With the internet being what it is today, line shopping isn’t what it used to be. Lines are more consistent from book to book since a book caught too far behind on a line will often end up taking a lot of action on that line before eventually having to change it to avert risk.
But this is no reason to take line shopping less seriously. Profits and losses come down to the smallest of margins in sports betting. While the difference between getting a team at -110 and -105 may seem insignificant to the untrained eye, consider this: if you bet 1,000 games at -110, you will need to win 524 games to break even. If you bet 1,000 games at -105, you will need to win only 513 games to break even.
Profit is hard enough to find in this industry; why not give yourself the best chance you can?
Point Spreads and OVER/UNDERS
As stated above, in some cases you won’t see different point spreads on football or basketball games these days — but there are still many times when you do. Different books have different aversions to risk, different leans and opinions, different action from their bettors. Half-point differences are quite common, and how often have we all won, lost or pushed because of that half-point? Getting the best line (or price on that line) on your preferred side is extremely valuable.
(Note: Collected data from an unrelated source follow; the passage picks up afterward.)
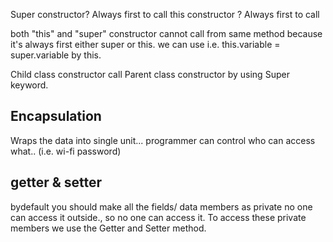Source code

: Super constructor? Always first to call
this constructor ? Always first to call

both "this" and "super" constructor cannot call from same method because it's always first either super or this.
we can use i.e. this.variable = super.variable by this.


Child class constructor call Parent class constructor by using Super keyword.
## Encapsulation
Wraps the data into single unit...
programmer can control who can access what.. (i.e. wi-fi password)

## getter & setter
bydefault you should make all the fields/ data members as private no one can access it outside., so no one can access it. To access these private
members we use the Getter and Setter method.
The value of line shopping is never more apparent than it is in moneyline betting in all of the major sports. Books commonly tweak their moneylines to try to balance action, and different books have different amounts of juice depending on how big the favorite is for the game. You rarely see a game with identical moneylines across the board. Comparing prices at even just a few books will almost assuredly produce multiple options, and give you a chance to increase the value on your selected side.